The asteroid and volcano theories are opposites in almost all respects. These opposites are known as thematic antitheses. Some major K-T thematic antitheses are: (1) extraterrestrial impact versus terrestrial mantle plume volcanism as the extinction killing mechanism, (2) K-T boundary short-duration abrupt extinctions versus K-T transition long-duration gradual bioevolutionary turnover, (3) impact winter darkness and cold versus greenhouse warming which, with the elimination of the impact winter discussed above, seems to have been resolved, (4) vertebrate extinctions via impact winter versus greenhouse warming damage to reproductive systems, (5) marine extinctions via impact-induced acidification of marine waters versus acidification via uptake of Deccan Traps volcanic CO2 exhalations, and (6) K-T iridium enrichment from impact versus Deccan Traps mantle plume volcanism. Forward progress on finding cause of the K-T extinctions can only come by resolving these thematic antitheses.
Globally, the K-T boundary occurs in magnetozone 29r (an interval of rock strata showing reversed magnetic polarity). New work by Lerbekmo et al. (1996) show that in Alberta and southern Saskatchewan (Canada), and northern Montana (USA), that the K-T boundary occurs within a normal subzone.
Had a huge asteroid or comet hit Earth at K-T boundary time, the continental shelves surrounding continents should have broken loose and flowed out over the ocean floors as great turbidity flow deposits at the K-T boundary. The marine geological record does not seems contain global-scale turbidity flow deposits marking the K-T boundary.
Impact theoreticians have long claimed that K-T asteroid/comet impact triggered a short-duration (decade) impact winter that, in turn, triggered the K-T mass extinctions. Other impactors have claimed that impact would have triggered a short-duration (century) greenhouse. New work on SO3 , SO2 and CO2 released via impact indicates that the "small quantities of volatiles could not alone account for the widespread K/T extinctions" (see Cygan et al., 1996).
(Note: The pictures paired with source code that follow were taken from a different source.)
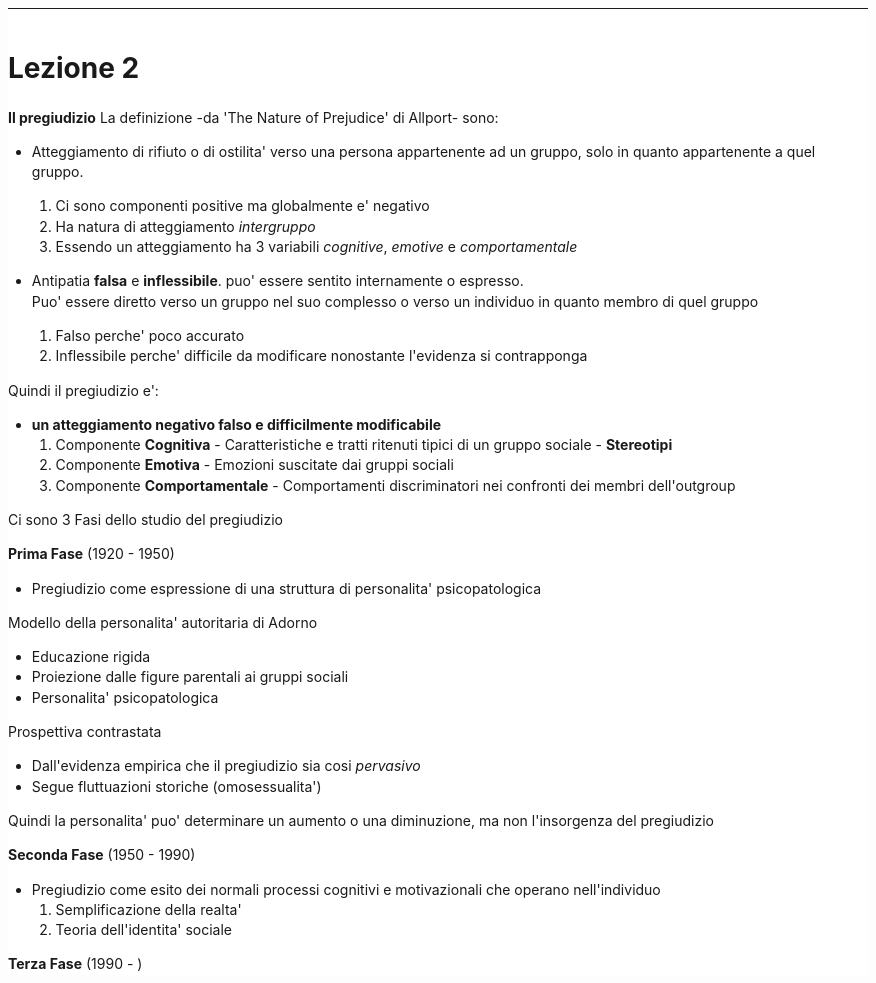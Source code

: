 - - -


# Lezione 2

**Il pregiudizio**
La definizione -da 'The Nature of Prejudice' di Allport- sono:

- Atteggiamento di rifiuto o di ostilita' verso una persona appartenente ad un gruppo, solo in quanto appartenente a quel gruppo.
    1. Ci sono componenti positive ma globalmente e' negativo
    2. Ha natura di atteggiamento *intergruppo*
    3. Essendo un atteggiamento ha 3 variabili *cognitive*, *emotive* e *comportamentale*


- Antipatia **falsa** e **inflessibile**. puo' essere sentito internamente o espresso.  
    Puo' essere diretto verso un gruppo nel suo complesso o verso un individuo in quanto membro di quel gruppo
    1. Falso perche' poco accurato
    2. Inflessibile perche' difficile da modificare nonostante l'evidenza si contrapponga   

Quindi il pregiudizio e':  


- **un atteggiamento negativo falso e difficilmente modificabile**
    1. Componente **Cognitiva** -     Caratteristiche e tratti ritenuti tipici di un gruppo sociale -     **Stereotipi**
    2. Componente **Emotiva** -     Emozioni suscitate dai gruppi sociali
    3. Componente **Comportamentale** -     Comportamenti discriminatori nei confronti dei membri dell'outgroup

Ci sono 3 Fasi dello studio del pregiudizio


**Prima Fase** (1920 - 1950)

- Pregiudizio come espressione di una struttura di personalita' psicopatologica

Modello della personalita' autoritaria di Adorno

- Educazione rigida
- Proiezione dalle figure parentali ai gruppi sociali
- Personalita' psicopatologica

Prospettiva contrastata 

- Dall'evidenza empirica che il pregiudizio sia cosi *pervasivo*
- Segue fluttuazioni storiche (omosessualita')

Quindi la personalita' puo' determinare un aumento o una diminuzione, ma non l'insorgenza del pregiudizio

**Seconda Fase** (1950 - 1990)

- Pregiudizio come esito dei normali processi cognitivi e motivazionali che operano nell'individuo
    1. Semplificazione della realta'
    2. Teoria dell'identita' sociale

**Terza Fase** (1990 - )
Spherule-rich sediments containing rare glass fragments in northeastern Mexico have been cited as evidence of an impact at Chicxulub, Mexico, 65 million years ago. López-Oliva and Keller (1996) note that the event that produced them occurred before K-T boundary time.
The author is a Professor Emeritus of Geology in the Department of Geological Sciences, Virginia Polytechnic Institute, Blacksburg, VA, 24061. He has the Ph. D. in geology from Stanford, and all course work for the Ph. D. in biology. His teaching specialties were: Paleontology, Paleobotany, Palynology, Stratigraphic Palynology, Historical Geology, and Earth Systems and Biosphere Evolution. Since 1969, he directed a Cretaceous-Tertiary marine phytoplankton graduate program. A decade ago, he subsumed it into an Earth Systems and Biosphere Evolution Studies program. His primary interests involve a multidisciplinary, integrative, search for principles and laws of nature concerning the driving sources of the evolution of earth's biosphere through time. In the 1970s, he began laying foundations for a new field of science showing that variations in earth's greenhouse climate caused by variations in the amount of CO2 released onto earth's surface via variations in: (1) mantle degassing from the interior of the earth, and (2) orbital dynamics (Milankovitch cycles) exert control upon mammalian, bird, and reptilian reproductive physiology, and thus population dynamics, and bioevolution, and extinctions. In 1994, he proposed a law of nature linking greenhouse climate change associated with mantle plume volcanism, impacts, and Milankovitch cycles to bioevolution and extinctions (McLean, 1994).